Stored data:

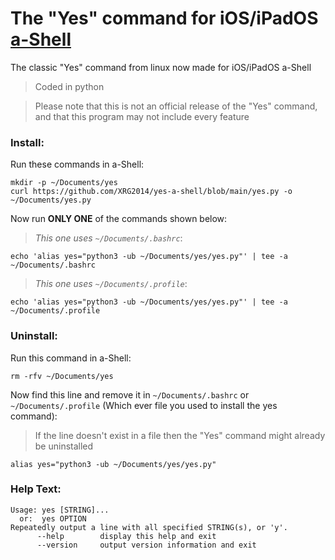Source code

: # The "Yes" command for iOS/iPadOS [a-Shell](https://holzschu.github.io/a-Shell_iOS)
The classic "Yes" command from linux now made for iOS/iPadOS a-Shell

> Coded in python

> Please note that this is not an official release of the "Yes" command, and that this program  may not include every feature

### Install:

Run these commands in a-Shell:

```
mkdir -p ~/Documents/yes
curl https://github.com/XRG2014/yes-a-shell/blob/main/yes.py -o ~/Documents/yes.py
```

Now run **ONLY ONE** of the commands shown below:

> _This one uses ```~/Documents/.bashrc```_:

```
echo 'alias yes="python3 -ub ~/Documents/yes/yes.py"' | tee -a ~/Documents/.bashrc
```

> _This one uses ```~/Documents/.profile```_:

```
echo 'alias yes="python3 -ub ~/Documents/yes/yes.py"' | tee -a ~/Documents/.profile
```

### Uninstall:

Run this command in a-Shell:

```
rm -rfv ~/Documents/yes
```

Now find this line and remove it in ```~/Documents/.bashrc``` or ```~/Documents/.profile``` (Which ever file you used to install the yes command):

> If the line doesn't exist in a file then the "Yes" command might already be uninstalled

```
alias yes="python3 -ub ~/Documents/yes/yes.py"
```

### Help Text:

```
Usage: yes [STRING]...
  or:  yes OPTION
Repeatedly output a line with all specified STRING(s), or 'y'.
      --help        display this help and exit
      --version     output version information and exit
```
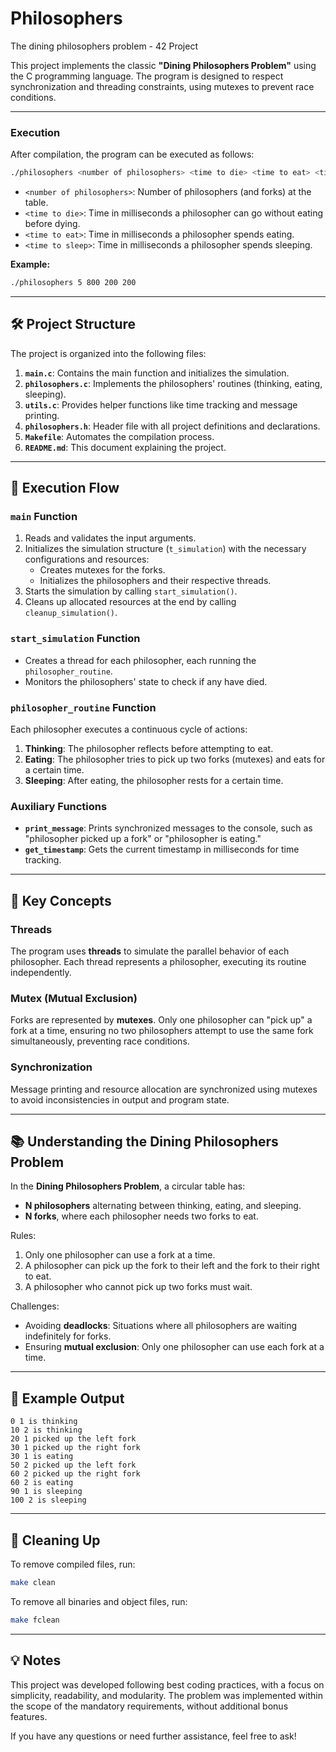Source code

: # Philosophers
The dining philosophers problem - 42 Project

This project implements the classic **"Dining Philosophers Problem"** using the C programming language. The program is designed to respect synchronization and threading constraints, using mutexes to prevent race conditions.

---

### Execution
After compilation, the program can be executed as follows:
```bash
./philosophers <number of philosophers> <time to die> <time to eat> <time to sleep>
```

- `<number of philosophers>`: Number of philosophers (and forks) at the table.
- `<time to die>`: Time in milliseconds a philosopher can go without eating before dying.
- `<time to eat>`: Time in milliseconds a philosopher spends eating.
- `<time to sleep>`: Time in milliseconds a philosopher spends sleeping.

**Example:**
```bash
./philosophers 5 800 200 200
```

---

## 🛠️ Project Structure

The project is organized into the following files:
1. **`main.c`**: Contains the main function and initializes the simulation.
2. **`philosophers.c`**: Implements the philosophers' routines (thinking, eating, sleeping).
3. **`utils.c`**: Provides helper functions like time tracking and message printing.
4. **`philosophers.h`**: Header file with all project definitions and declarations.
5. **`Makefile`**: Automates the compilation process.
6. **`README.md`**: This document explaining the project.

---

## 🔄 Execution Flow

### `main` Function
1. Reads and validates the input arguments.
2. Initializes the simulation structure (`t_simulation`) with the necessary configurations and resources:
   - Creates mutexes for the forks.
   - Initializes the philosophers and their respective threads.
3. Starts the simulation by calling `start_simulation()`.
4. Cleans up allocated resources at the end by calling `cleanup_simulation()`.

### `start_simulation` Function
- Creates a thread for each philosopher, each running the `philosopher_routine`.
- Monitors the philosophers' state to check if any have died.

### `philosopher_routine` Function
Each philosopher executes a continuous cycle of actions:
1. **Thinking**: The philosopher reflects before attempting to eat.
2. **Eating**: The philosopher tries to pick up two forks (mutexes) and eats for a certain time.
3. **Sleeping**: After eating, the philosopher rests for a certain time.

### Auxiliary Functions
- **`print_message`**: Prints synchronized messages to the console, such as "philosopher picked up a fork" or "philosopher is eating."
- **`get_timestamp`**: Gets the current timestamp in milliseconds for time tracking.

---

## 🧠 Key Concepts

### Threads
The program uses **threads** to simulate the parallel behavior of each philosopher. Each thread represents a philosopher, executing its routine independently.

### Mutex (Mutual Exclusion)
Forks are represented by **mutexes**. Only one philosopher can "pick up" a fork at a time, ensuring no two philosophers attempt to use the same fork simultaneously, preventing race conditions.

### Synchronization
Message printing and resource allocation are synchronized using mutexes to avoid inconsistencies in output and program state.

---

## 📚 Understanding the Dining Philosophers Problem

In the **Dining Philosophers Problem**, a circular table has:
- **N philosophers** alternating between thinking, eating, and sleeping.
- **N forks**, where each philosopher needs two forks to eat.

Rules:
1. Only one philosopher can use a fork at a time.
2. A philosopher can pick up the fork to their left and the fork to their right to eat.
3. A philosopher who cannot pick up two forks must wait.

Challenges:
- Avoiding **deadlocks**: Situations where all philosophers are waiting indefinitely for forks.
- Ensuring **mutual exclusion**: Only one philosopher can use each fork at a time.

---

## 🔎 Example Output

```plaintext
0 1 is thinking
10 2 is thinking
20 1 picked up the left fork
30 1 picked up the right fork
30 1 is eating
50 2 picked up the left fork
60 2 picked up the right fork
60 2 is eating
90 1 is sleeping
100 2 is sleeping
```

---

## 🧹 Cleaning Up

To remove compiled files, run:
```bash
make clean
```

To remove all binaries and object files, run:
```bash
make fclean
```

---

## 💡 Notes
This project was developed following best coding practices, with a focus on simplicity, readability, and modularity. The problem was implemented within the scope of the mandatory requirements, without additional bonus features.

If you have any questions or need further assistance, feel free to ask!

#### [What this task involves]
The required answer is the exact run of lines above starting at the line with "1. **Thinking**: The" and ending at the line with "### Mutex (Mutual Exclusion)", with both ends present.

#### [Task output]
1. **Thinking**: The philosopher reflects before attempting to eat.
2. **Eating**: The philosopher tries to pick up two forks (mutexes) and eats for a certain time.
3. **Sleeping**: After eating, the philosopher rests for a certain time.

### Auxiliary Functions
- **`print_message`**: Prints synchronized messages to the console, such as "philosopher picked up a fork" or "philosopher is eating."
- **`get_timestamp`**: Gets the current timestamp in milliseconds for time tracking.

---

## 🧠 Key Concepts

### Threads
The program uses **threads** to simulate the parallel behavior of each philosopher. Each thread represents a philosopher, executing its routine independently.

### Mutex (Mutual Exclusion)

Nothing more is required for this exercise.